I remember very little of that first lecture, only very distinctly that I did not feel capable. I felt out of place, chastised, lessened. The voice of my wasted future had spoken, matter-of-factly - not the right man for the job, it said, now run along. I may have run, in my hurry to put distance behind me, I don’t recall. Outside, still in the ghastly shadow of the experience, the riot of higher achievers moving purposefully through the concourse fanned the embers of my fragility, threatening thorough and complete system failure.

When I finally found myself stopped, far enough removed from the nexus of my emasculation to satisfy any lingering flight reactions, my thoughts ran to my mother. It is true, I believe, that much of human ambition and achievement can be credited to our basic desire to impress those beings that were largely responsible for nudging us into the world, and subsequently, in any manner of directions thereafter. Whether in gratitude, or spite, our actions find purpose in satisfying or rebuking the expectations of our parents, often despite our own wisdom and intent.

My own family dynamic is complex - replete with yawning gaps and frayed edges - but in a pinch, we coalesce, and become considerably more than under observation we might appear. And so, when I reported an honest appraisal of the morning’s events, I had to admit that the current task at hand seemed beyond my means. The weight of my misgivings had not lifted, and my voice cracked as I openly admitted that I did not think myself capable - there was too much that I had misremembered and forgotten; I lacked the skills required to move forward.

Very plainly, without emotion or pause, my father - who as it happens, had answered the phone - divested me of what I can now only describe as self-pity - “Of course you can do it. You’re smart.” It may be one of the nicest things that he has ever said to me, stark as it was, and it was immediately entered into the permanence of my consciousness. 

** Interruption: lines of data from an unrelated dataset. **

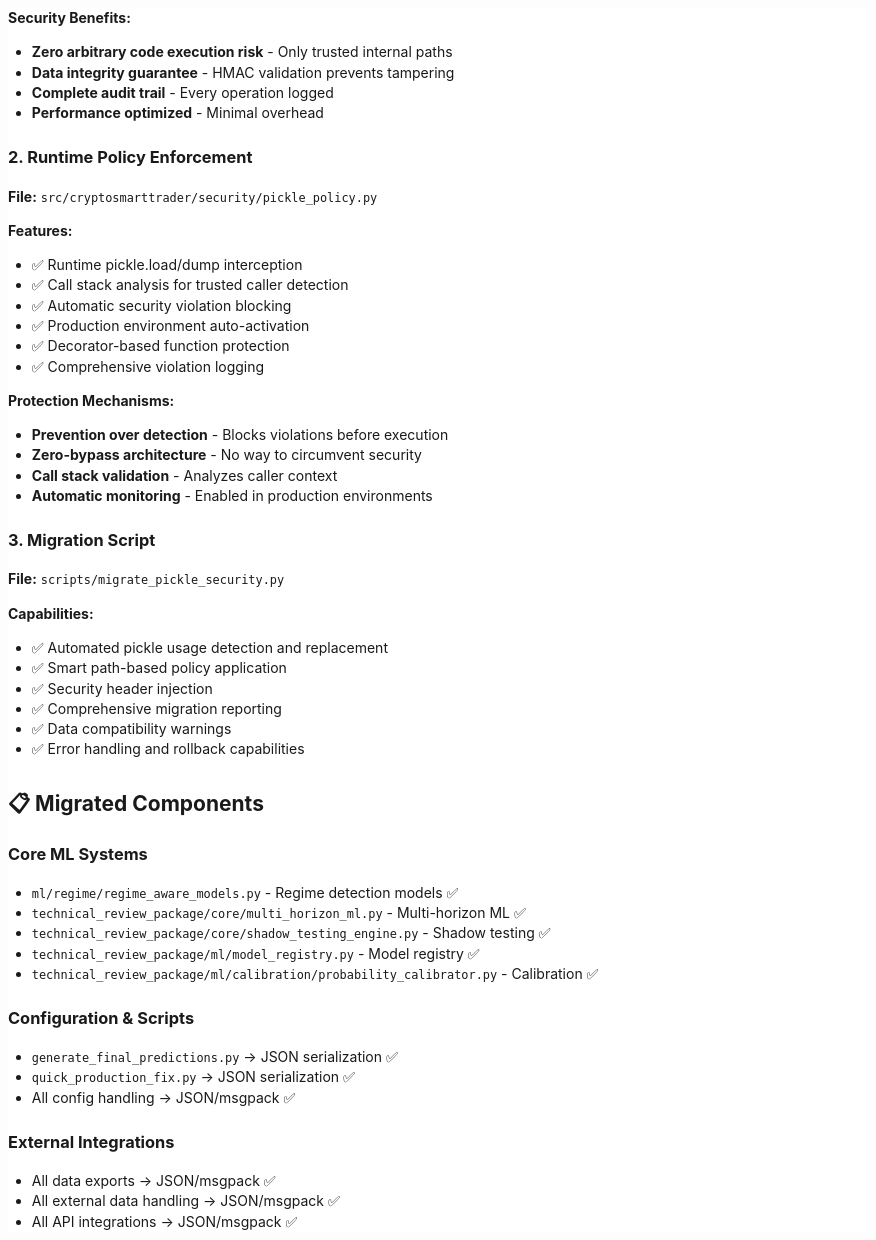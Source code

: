 **Security Benefits:**
- **Zero arbitrary code execution risk** - Only trusted internal paths
- **Data integrity guarantee** - HMAC validation prevents tampering
- **Complete audit trail** - Every operation logged
- **Performance optimized** - Minimal overhead

### 2. Runtime Policy Enforcement
**File:** `src/cryptosmarttrader/security/pickle_policy.py`

**Features:**
- ✅ Runtime pickle.load/dump interception
- ✅ Call stack analysis for trusted caller detection
- ✅ Automatic security violation blocking
- ✅ Production environment auto-activation
- ✅ Decorator-based function protection
- ✅ Comprehensive violation logging

**Protection Mechanisms:**
- **Prevention over detection** - Blocks violations before execution
- **Zero-bypass architecture** - No way to circumvent security
- **Call stack validation** - Analyzes caller context
- **Automatic monitoring** - Enabled in production environments

### 3. Migration Script
**File:** `scripts/migrate_pickle_security.py`

**Capabilities:**
- ✅ Automated pickle usage detection and replacement
- ✅ Smart path-based policy application
- ✅ Security header injection
- ✅ Comprehensive migration reporting
- ✅ Data compatibility warnings
- ✅ Error handling and rollback capabilities

## 📋 Migrated Components

### Core ML Systems
- `ml/regime/regime_aware_models.py` - Regime detection models ✅
- `technical_review_package/core/multi_horizon_ml.py` - Multi-horizon ML ✅
- `technical_review_package/core/shadow_testing_engine.py` - Shadow testing ✅
- `technical_review_package/ml/model_registry.py` - Model registry ✅
- `technical_review_package/ml/calibration/probability_calibrator.py` - Calibration ✅

### Configuration & Scripts
- `generate_final_predictions.py` → JSON serialization ✅
- `quick_production_fix.py` → JSON serialization ✅
- All config handling → JSON/msgpack ✅

### External Integrations
- All data exports → JSON/msgpack ✅
- All external data handling → JSON/msgpack ✅
- All API integrations → JSON/msgpack ✅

And of course, he was right. My brain was resisting the sudden and specific demands of scholasticism, a perfectly natural reaction - a body at rest will remain at rest - at least until acted on by an insistent force. All was unfolding as it should - the only way it could, in fact. Sure enough, over the coming days and weeks, I became re-trained, more familiar, comfortable in the skin of an academic lion. I became, perhaps not for the first time, but to a degree that I had not been able to maintain before, a determined student, a learner, a vital cog in the machine of improvement. 

Re-entry into university life was not uneventful; an otherwise stellar record was marred by philosophical disagreements over the relevancy of the literary and educational formulas that appeared, at times, mundane, predictable, and devilishly out of touch. I became known as a challenger of all things vested and canonical, to my delight; my rigour was noted, though not always in the grade book. Nevertheless, I executed a nearly flawless approach toward graduation, and had my pick of invitations to train as a professional teacher. Evidently, my resiliency impressed just enough to outweigh an uncommon litany of innumerable false launches.

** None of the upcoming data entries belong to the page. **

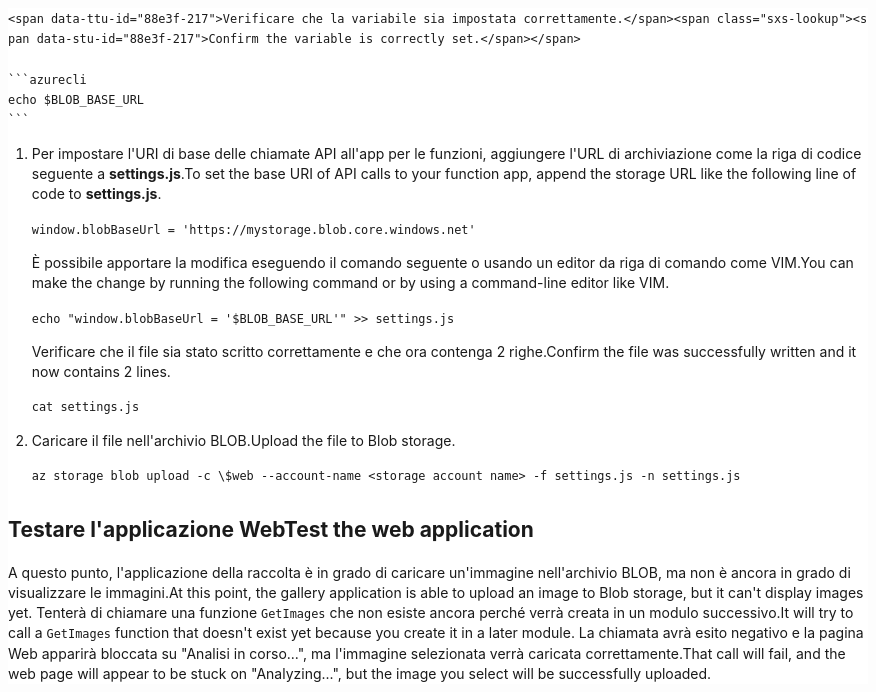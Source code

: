     <span data-ttu-id="88e3f-217">Verificare che la variabile sia impostata correttamente.</span><span class="sxs-lookup"><span data-stu-id="88e3f-217">Confirm the variable is correctly set.</span></span>

    ```azurecli
    echo $BLOB_BASE_URL
    ```

1. <span data-ttu-id="88e3f-218">Per impostare l'URI di base delle chiamate API all'app per le funzioni, aggiungere l'URL di archiviazione come la riga di codice seguente a **settings.js**.</span><span class="sxs-lookup"><span data-stu-id="88e3f-218">To set the base URI of API calls to your function app, append the storage URL like the following line of code to **settings.js**.</span></span>

    `window.blobBaseUrl = 'https://mystorage.blob.core.windows.net'`

    <span data-ttu-id="88e3f-219">È possibile apportare la modifica eseguendo il comando seguente o usando un editor da riga di comando come VIM.</span><span class="sxs-lookup"><span data-stu-id="88e3f-219">You can make the change by running the following command or by using a command-line editor like VIM.</span></span>

    ```azurecli
    echo "window.blobBaseUrl = '$BLOB_BASE_URL'" >> settings.js
    ```

    <span data-ttu-id="88e3f-220">Verificare che il file sia stato scritto correttamente e che ora contenga 2 righe.</span><span class="sxs-lookup"><span data-stu-id="88e3f-220">Confirm the file was successfully written and it now contains 2 lines.</span></span>

    ```azurecli
    cat settings.js
    ```

1. <span data-ttu-id="88e3f-221">Caricare il file nell'archivio BLOB.</span><span class="sxs-lookup"><span data-stu-id="88e3f-221">Upload the file to Blob storage.</span></span>

    ```azurecli
    az storage blob upload -c \$web --account-name <storage account name> -f settings.js -n settings.js
    ```


## <a name="test-the-web-application"></a><span data-ttu-id="88e3f-222">Testare l'applicazione Web</span><span class="sxs-lookup"><span data-stu-id="88e3f-222">Test the web application</span></span>

<span data-ttu-id="88e3f-223">A questo punto, l'applicazione della raccolta è in grado di caricare un'immagine nell'archivio BLOB, ma non è ancora in grado di visualizzare le immagini.</span><span class="sxs-lookup"><span data-stu-id="88e3f-223">At this point, the gallery application is able to upload an image to Blob storage, but it can't display images yet.</span></span> <span data-ttu-id="88e3f-224">Tenterà di chiamare una funzione `GetImages` che non esiste ancora perché verrà creata in un modulo successivo.</span><span class="sxs-lookup"><span data-stu-id="88e3f-224">It will try to call a `GetImages` function that doesn't exist yet because you create it in a later module.</span></span> <span data-ttu-id="88e3f-225">La chiamata avrà esito negativo e la pagina Web apparirà bloccata su "Analisi in corso...", ma l'immagine selezionata verrà caricata correttamente.</span><span class="sxs-lookup"><span data-stu-id="88e3f-225">That call will fail, and the web page will appear to be stuck on "Analyzing...", but the image you select will be successfully uploaded.</span></span>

And now? I learn voraciously; I pursue new and bright ideas with the appetite of one who has known famine. I crave, and answer to the craving, and in so doing, I impress on my own students the vitality and strength that is there for the taking and the giving back. I revel in their curiosities; I marvel at their inventions; I delight with every question, every challenge. I seek, after so long adrift, my place in the orbits of discovery and growth, nestling amongst the innumerable constellations of bright and shining stars.